The below code is copied from the TFX source repo with minor changes. All credits go to the TFX team for the core implementation.

BaseArtifact (Artifact)

Base class for all ZenML artifacts.

Every implementation of an artifact needs to inherit this class.

While inheriting from this class there are a few things to consider:

  • Upon creation, each artifact class needs to be given a unique TYPE_NAME.
  • Your artifact can feature different properties under the parameter PROPERTIES which will be tracked throughout your pipeline runs.
Source code in zenml/artifacts/base_artifact.py
class BaseArtifact(Artifact):
    """Base class for all ZenML artifacts.

    Every implementation of an artifact needs to inherit this class.

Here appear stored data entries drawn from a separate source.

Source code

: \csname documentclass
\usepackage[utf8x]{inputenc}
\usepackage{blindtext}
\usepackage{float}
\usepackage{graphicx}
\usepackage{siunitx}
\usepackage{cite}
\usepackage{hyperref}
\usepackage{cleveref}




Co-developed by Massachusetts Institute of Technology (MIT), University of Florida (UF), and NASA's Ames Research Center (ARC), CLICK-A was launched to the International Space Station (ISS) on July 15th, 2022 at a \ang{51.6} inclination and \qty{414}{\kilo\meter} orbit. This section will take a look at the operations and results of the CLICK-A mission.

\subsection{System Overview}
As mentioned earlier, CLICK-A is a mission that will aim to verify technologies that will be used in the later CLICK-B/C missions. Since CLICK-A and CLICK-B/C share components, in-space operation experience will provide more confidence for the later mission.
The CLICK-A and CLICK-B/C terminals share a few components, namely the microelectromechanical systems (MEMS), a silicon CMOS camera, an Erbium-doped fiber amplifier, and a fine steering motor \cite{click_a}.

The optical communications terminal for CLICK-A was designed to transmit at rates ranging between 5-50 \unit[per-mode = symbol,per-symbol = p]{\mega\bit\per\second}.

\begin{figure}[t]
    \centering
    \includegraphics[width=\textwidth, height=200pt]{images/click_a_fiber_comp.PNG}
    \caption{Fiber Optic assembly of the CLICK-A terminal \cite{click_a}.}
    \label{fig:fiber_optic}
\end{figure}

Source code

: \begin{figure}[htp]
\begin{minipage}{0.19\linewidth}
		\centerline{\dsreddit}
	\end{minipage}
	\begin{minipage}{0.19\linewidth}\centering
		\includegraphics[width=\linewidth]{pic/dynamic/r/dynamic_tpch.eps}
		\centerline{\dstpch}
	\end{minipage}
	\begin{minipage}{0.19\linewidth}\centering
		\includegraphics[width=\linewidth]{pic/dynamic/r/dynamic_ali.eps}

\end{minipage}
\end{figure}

    While inheriting from this class there are a few things to consider:

    - Upon creation, each artifact class needs to be given a unique TYPE_NAME.
    - Your artifact can feature different properties under the parameter
        PROPERTIES which will be tracked throughout your pipeline runs.
    """

    TYPE_NAME: str = "BaseArtifact"  # type: ignore[assignment]
    PROPERTIES: Dict[str, Property] = {  # type: ignore[assignment]
        MATERIALIZER_PROPERTY_KEY: MATERIALIZER_PROPERTY,
        DATATYPE_PROPERTY_KEY: DATATYPE_PROPERTY,
    }
    _MLMD_ARTIFACT_TYPE: Any = None

    def __init__(self, *args: Any, **kwargs: Any) -> None:
        """Init method for BaseArtifact.

        Args:
            *args: Positional arguments.
            **kwargs: Keyword arguments.
        """
        self.set_zenml_artifact_type()
        super(BaseArtifact, self).__init__(*args, **kwargs)

    @classmethod
    def set_zenml_artifact_type(cls) -> None:
        """Set the type of the artifact.

        Raises:
            ValueError: If the artifact type is not a string or dictionary.
        """
        type_name = cls.TYPE_NAME
        if not (type_name and isinstance(type_name, str)):
            raise ValueError(
                (
                    "The Artifact subclass %s must override the TYPE_NAME attribute "
                    "with a string type name identifier (got %r instead)."
                )
                % (cls, type_name)
            )
        artifact_type = metadata_store_pb2.ArtifactType()
        artifact_type.name = type_name
        if cls.PROPERTIES:
            # Perform validation on PROPERTIES dictionary.
            if not isinstance(cls.PROPERTIES, dict):
                raise ValueError(
                    "Artifact subclass %s.PROPERTIES is not a dictionary." % cls
                )
            for key, value in cls.PROPERTIES.items():
                if not (
                    isinstance(key, (str, bytes))
                    and isinstance(value, Property)
                ):
                    raise ValueError(
                        (
                            "Artifact subclass %s.PROPERTIES dictionary must have keys of "
                            "type string and values of type artifact.Property."
                        )
                        % cls
                    )

            # Populate ML Metadata artifact properties dictionary.
            for key, value in cls.PROPERTIES.items():
                artifact_type.properties[
                    key
                ] = value.mlmd_type()  # type: ignore[no-untyped-call]
        cls._MLMD_ARTIFACT_TYPE = artifact_type
__init__(self, *args, **kwargs) special

Init method for BaseArtifact.

Parameters:

Name Type Description Default
*args Any

Positional arguments.

()
**kwargs Any

Keyword arguments.

{}
Source code in zenml/artifacts/base_artifact.py
def __init__(self, *args: Any, **kwargs: Any) -> None:
    """Init method for BaseArtifact.

    Args:
        *args: Positional arguments.
        **kwargs: Keyword arguments.
    """
    self.set_zenml_artifact_type()
    super(BaseArtifact, self).__init__(*args, **kwargs)
set_zenml_artifact_type() classmethod

Set the type of the artifact.

Exceptions:

Type Description
ValueError

If the artifact type is not a string or dictionary.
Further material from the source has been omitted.